> About this exercise:
Every line with the string "readme" must be copied from the entries below.

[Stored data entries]
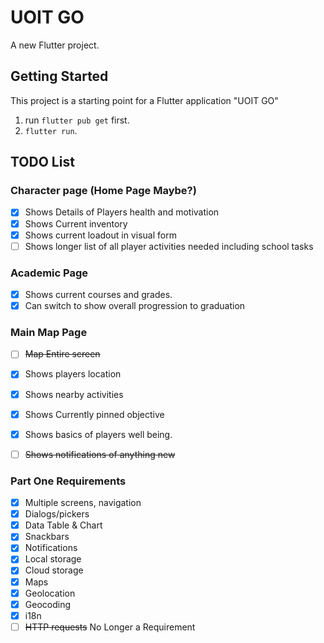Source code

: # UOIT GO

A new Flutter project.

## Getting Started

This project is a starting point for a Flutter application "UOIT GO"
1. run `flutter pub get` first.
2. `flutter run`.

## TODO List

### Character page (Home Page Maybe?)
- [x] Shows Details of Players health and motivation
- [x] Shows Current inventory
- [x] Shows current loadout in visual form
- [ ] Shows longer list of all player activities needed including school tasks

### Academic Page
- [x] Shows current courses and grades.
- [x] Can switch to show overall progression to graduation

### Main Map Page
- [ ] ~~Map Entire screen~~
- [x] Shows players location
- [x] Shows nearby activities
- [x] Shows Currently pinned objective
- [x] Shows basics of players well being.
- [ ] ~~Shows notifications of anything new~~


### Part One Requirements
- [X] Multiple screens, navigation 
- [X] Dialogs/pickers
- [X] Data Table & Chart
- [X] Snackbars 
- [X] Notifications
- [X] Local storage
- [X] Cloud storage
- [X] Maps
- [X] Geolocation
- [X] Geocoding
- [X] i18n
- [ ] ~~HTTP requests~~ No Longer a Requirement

* * *

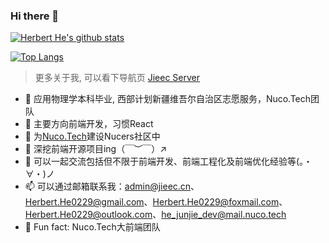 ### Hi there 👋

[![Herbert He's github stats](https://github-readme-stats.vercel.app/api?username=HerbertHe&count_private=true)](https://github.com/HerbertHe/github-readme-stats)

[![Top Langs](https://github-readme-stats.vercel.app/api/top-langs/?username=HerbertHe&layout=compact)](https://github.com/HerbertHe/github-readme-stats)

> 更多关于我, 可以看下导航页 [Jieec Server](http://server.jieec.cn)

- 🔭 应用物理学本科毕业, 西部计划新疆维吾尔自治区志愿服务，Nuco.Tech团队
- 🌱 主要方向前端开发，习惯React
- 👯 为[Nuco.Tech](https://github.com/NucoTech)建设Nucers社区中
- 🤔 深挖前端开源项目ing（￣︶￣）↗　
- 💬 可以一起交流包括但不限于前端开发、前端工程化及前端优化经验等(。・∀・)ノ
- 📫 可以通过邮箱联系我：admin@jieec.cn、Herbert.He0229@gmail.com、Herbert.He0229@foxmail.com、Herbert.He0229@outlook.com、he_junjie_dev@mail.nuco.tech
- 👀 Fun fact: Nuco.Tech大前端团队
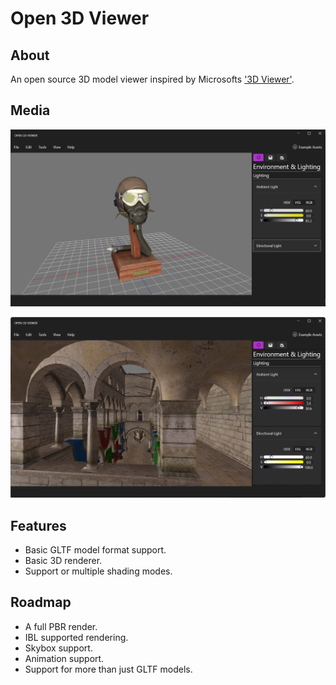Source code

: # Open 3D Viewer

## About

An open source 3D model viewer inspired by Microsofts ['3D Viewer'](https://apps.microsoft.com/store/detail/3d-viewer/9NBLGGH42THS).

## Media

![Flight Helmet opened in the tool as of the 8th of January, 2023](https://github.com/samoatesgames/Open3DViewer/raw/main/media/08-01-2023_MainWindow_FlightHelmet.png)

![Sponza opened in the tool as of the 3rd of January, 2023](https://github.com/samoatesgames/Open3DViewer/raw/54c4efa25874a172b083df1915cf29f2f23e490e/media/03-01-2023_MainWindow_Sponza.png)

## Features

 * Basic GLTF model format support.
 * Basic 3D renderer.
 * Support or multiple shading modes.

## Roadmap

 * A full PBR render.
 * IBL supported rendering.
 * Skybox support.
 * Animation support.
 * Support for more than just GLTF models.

...

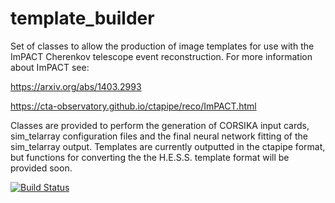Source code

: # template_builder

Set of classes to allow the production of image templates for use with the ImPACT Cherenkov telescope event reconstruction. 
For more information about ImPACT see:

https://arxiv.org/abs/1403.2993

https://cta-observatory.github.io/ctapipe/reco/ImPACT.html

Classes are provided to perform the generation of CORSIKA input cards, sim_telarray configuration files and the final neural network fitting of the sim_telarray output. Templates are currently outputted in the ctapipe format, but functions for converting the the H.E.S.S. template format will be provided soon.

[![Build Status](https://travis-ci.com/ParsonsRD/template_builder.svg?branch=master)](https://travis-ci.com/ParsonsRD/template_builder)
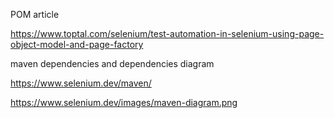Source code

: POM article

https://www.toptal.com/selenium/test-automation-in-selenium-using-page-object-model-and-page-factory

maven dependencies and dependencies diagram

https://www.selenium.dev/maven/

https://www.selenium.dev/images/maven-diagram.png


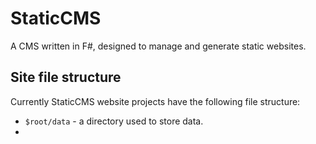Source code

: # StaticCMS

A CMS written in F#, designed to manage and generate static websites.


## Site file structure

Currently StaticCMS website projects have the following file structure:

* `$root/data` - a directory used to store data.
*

> Problem solution:
[![Herbert He's github stats](https://github-readme-stats.vercel.app/api?username=HerbertHe&count_private=true)](https://github.com/HerbertHe/github-readme-stats)
[![Top Langs](https://github-readme-stats.vercel.app/api/top-langs/?username=HerbertHe&layout=compact)](https://github.com/HerbertHe/github-readme-stats)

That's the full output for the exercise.